Your objective: If "from" shows up in a line of the material, return that line.
+++ Data records
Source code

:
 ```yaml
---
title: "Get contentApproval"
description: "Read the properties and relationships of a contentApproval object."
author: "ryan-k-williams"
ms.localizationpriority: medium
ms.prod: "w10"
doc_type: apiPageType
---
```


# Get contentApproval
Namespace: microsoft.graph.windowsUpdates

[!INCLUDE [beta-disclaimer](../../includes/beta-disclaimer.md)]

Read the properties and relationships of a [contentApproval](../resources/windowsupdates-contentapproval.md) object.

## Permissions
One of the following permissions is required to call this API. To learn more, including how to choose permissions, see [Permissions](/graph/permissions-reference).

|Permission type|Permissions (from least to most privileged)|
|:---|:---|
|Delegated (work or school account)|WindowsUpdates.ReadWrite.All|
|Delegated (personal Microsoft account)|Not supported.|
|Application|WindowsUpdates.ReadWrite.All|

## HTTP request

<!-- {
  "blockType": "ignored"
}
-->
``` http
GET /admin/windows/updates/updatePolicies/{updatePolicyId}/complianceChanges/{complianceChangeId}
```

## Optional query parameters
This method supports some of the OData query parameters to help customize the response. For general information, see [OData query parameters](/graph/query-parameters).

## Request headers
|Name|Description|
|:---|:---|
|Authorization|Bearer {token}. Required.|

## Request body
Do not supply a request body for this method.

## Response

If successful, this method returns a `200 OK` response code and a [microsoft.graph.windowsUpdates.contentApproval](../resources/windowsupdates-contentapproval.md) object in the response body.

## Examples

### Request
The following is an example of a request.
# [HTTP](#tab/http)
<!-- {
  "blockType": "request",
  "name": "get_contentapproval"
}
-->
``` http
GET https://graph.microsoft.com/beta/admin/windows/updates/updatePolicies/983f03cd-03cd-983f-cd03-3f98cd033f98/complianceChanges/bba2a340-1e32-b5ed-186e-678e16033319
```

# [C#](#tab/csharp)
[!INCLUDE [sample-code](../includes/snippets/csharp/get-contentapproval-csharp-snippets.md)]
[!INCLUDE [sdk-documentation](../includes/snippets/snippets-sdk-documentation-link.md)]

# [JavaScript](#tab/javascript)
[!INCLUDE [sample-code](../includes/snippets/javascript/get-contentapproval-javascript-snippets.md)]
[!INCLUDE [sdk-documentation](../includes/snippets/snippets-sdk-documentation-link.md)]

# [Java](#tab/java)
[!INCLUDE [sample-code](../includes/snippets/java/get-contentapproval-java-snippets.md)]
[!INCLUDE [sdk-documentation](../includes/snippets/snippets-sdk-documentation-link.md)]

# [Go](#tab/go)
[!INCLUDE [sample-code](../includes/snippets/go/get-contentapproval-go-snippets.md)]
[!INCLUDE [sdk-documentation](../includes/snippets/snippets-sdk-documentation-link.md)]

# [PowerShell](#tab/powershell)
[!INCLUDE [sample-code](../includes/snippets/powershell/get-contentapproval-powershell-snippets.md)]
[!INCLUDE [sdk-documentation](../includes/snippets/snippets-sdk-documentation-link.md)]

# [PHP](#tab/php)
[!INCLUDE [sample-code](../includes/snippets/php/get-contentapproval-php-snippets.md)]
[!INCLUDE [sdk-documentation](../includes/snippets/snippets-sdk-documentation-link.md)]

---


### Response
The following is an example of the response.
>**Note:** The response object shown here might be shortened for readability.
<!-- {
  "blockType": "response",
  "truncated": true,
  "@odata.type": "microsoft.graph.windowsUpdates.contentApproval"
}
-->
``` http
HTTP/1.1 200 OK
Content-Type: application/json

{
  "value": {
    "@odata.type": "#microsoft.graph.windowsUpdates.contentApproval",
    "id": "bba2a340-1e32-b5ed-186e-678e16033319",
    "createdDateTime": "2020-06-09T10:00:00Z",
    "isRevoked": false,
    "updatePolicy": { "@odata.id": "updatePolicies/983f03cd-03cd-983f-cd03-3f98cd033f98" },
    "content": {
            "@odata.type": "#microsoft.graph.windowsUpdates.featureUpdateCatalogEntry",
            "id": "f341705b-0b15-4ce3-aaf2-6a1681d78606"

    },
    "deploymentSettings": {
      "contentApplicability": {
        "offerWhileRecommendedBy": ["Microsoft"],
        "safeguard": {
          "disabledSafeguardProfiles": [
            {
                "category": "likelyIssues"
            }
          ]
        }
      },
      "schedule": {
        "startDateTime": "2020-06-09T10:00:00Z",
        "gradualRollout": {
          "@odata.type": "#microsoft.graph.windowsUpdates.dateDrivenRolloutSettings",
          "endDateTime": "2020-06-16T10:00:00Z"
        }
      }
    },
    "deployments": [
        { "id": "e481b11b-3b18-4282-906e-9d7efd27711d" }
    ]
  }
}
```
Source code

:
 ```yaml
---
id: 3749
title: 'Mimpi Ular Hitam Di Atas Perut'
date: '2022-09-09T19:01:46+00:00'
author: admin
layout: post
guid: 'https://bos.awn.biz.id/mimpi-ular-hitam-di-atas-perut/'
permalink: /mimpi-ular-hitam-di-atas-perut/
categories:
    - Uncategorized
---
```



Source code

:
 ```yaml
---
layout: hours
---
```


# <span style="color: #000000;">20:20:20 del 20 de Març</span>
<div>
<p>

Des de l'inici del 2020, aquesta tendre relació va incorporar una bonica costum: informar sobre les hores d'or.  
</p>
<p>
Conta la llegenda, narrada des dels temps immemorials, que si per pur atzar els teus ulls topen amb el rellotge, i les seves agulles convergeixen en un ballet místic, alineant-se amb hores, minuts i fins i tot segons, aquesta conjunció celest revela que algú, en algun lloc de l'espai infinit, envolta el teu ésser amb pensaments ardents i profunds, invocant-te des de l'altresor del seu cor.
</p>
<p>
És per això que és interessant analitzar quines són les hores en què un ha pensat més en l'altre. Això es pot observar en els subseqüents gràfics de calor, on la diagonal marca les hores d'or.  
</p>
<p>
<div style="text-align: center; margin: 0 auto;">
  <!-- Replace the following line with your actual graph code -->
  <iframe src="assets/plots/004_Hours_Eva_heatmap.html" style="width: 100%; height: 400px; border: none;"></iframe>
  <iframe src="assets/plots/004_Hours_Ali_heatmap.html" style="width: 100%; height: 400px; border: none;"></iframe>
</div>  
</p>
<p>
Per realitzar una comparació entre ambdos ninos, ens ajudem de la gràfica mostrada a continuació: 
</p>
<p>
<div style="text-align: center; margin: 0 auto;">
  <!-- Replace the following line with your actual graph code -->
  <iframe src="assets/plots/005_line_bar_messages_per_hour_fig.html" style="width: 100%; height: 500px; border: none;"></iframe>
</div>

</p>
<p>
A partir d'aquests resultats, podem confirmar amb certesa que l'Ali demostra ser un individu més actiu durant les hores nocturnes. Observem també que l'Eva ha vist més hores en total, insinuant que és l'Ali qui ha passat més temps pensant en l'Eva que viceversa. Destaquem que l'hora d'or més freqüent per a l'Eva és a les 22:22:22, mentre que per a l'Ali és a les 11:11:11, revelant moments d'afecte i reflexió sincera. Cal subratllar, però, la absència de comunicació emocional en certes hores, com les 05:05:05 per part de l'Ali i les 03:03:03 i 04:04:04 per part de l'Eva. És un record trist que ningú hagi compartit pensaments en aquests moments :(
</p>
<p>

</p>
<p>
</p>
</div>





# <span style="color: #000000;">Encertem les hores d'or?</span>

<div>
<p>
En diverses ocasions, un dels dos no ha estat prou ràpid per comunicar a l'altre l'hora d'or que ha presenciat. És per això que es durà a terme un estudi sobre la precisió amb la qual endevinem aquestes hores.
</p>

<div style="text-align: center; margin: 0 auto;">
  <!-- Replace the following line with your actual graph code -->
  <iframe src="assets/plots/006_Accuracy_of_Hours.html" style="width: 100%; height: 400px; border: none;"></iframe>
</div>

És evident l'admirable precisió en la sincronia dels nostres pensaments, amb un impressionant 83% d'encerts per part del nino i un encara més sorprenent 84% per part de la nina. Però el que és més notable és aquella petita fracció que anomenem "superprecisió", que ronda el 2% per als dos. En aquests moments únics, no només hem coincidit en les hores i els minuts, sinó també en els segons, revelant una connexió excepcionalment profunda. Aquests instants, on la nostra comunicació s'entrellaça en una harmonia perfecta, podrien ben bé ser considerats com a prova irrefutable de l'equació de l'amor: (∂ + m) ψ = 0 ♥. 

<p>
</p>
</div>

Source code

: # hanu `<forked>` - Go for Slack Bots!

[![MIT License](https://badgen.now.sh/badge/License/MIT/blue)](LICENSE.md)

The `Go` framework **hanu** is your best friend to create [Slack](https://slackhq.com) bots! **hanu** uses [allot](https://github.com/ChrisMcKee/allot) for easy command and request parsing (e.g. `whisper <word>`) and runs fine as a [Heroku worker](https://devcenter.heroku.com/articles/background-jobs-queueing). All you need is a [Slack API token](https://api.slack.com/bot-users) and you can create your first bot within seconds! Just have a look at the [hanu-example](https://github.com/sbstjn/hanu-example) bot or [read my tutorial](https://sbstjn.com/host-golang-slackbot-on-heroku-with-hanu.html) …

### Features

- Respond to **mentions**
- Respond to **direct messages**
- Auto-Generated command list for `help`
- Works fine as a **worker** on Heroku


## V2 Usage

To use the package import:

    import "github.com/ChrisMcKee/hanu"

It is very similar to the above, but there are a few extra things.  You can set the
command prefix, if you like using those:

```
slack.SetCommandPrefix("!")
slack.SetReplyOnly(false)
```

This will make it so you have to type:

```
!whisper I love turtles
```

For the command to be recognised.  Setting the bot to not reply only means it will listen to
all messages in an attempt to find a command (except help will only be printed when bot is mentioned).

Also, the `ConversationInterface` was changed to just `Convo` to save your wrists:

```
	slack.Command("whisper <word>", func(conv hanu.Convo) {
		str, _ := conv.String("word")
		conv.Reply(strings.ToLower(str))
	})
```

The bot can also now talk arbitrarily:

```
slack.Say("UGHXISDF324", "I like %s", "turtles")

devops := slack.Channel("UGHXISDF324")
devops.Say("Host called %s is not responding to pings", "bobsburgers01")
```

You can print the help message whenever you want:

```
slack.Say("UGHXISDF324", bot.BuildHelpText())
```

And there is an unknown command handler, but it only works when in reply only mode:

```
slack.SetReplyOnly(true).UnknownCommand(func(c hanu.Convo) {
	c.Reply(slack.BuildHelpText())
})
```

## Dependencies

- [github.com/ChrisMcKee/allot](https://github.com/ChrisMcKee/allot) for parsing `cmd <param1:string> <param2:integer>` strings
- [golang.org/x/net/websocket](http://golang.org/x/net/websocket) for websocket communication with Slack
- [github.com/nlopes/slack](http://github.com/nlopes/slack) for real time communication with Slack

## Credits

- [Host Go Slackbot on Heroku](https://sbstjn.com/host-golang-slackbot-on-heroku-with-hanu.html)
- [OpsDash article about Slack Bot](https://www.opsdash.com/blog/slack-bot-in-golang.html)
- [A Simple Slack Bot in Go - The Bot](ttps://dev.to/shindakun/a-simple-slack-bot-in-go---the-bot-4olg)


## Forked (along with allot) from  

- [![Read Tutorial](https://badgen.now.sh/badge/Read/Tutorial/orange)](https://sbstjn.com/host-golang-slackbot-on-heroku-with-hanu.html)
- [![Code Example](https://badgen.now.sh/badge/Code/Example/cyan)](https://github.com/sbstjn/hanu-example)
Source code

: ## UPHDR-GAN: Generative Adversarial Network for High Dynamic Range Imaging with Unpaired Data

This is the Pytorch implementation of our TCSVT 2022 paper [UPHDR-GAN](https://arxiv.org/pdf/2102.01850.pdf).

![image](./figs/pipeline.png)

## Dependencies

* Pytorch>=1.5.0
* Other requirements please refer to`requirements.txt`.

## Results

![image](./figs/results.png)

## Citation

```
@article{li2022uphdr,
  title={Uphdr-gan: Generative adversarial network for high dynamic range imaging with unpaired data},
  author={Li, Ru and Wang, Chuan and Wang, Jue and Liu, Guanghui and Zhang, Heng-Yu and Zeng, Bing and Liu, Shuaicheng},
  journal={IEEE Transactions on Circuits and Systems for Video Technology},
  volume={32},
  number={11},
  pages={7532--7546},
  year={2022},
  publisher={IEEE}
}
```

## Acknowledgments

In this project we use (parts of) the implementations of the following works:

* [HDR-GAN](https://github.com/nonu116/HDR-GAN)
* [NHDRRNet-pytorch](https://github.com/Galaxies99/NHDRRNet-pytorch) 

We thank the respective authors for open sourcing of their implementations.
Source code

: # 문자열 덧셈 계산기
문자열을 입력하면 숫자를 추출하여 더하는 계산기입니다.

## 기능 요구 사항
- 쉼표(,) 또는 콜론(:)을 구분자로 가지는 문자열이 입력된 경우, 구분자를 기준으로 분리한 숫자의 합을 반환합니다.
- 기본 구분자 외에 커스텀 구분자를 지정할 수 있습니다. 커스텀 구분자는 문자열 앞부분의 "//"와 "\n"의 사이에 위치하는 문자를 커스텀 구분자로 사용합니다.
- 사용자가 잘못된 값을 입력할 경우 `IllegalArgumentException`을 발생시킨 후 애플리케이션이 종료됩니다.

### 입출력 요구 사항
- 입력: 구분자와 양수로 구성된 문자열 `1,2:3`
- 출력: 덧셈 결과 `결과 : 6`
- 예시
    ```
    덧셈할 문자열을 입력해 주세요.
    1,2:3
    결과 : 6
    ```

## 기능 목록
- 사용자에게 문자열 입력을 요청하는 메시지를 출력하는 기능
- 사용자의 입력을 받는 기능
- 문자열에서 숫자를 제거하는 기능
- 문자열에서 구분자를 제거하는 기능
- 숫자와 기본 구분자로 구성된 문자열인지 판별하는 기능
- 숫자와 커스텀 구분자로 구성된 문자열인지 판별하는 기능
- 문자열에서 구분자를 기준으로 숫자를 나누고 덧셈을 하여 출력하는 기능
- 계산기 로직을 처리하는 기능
++++++
Exercise solution:
|Permission type|Permissions (from least to most privileged)|
## Forked (along with allot) from  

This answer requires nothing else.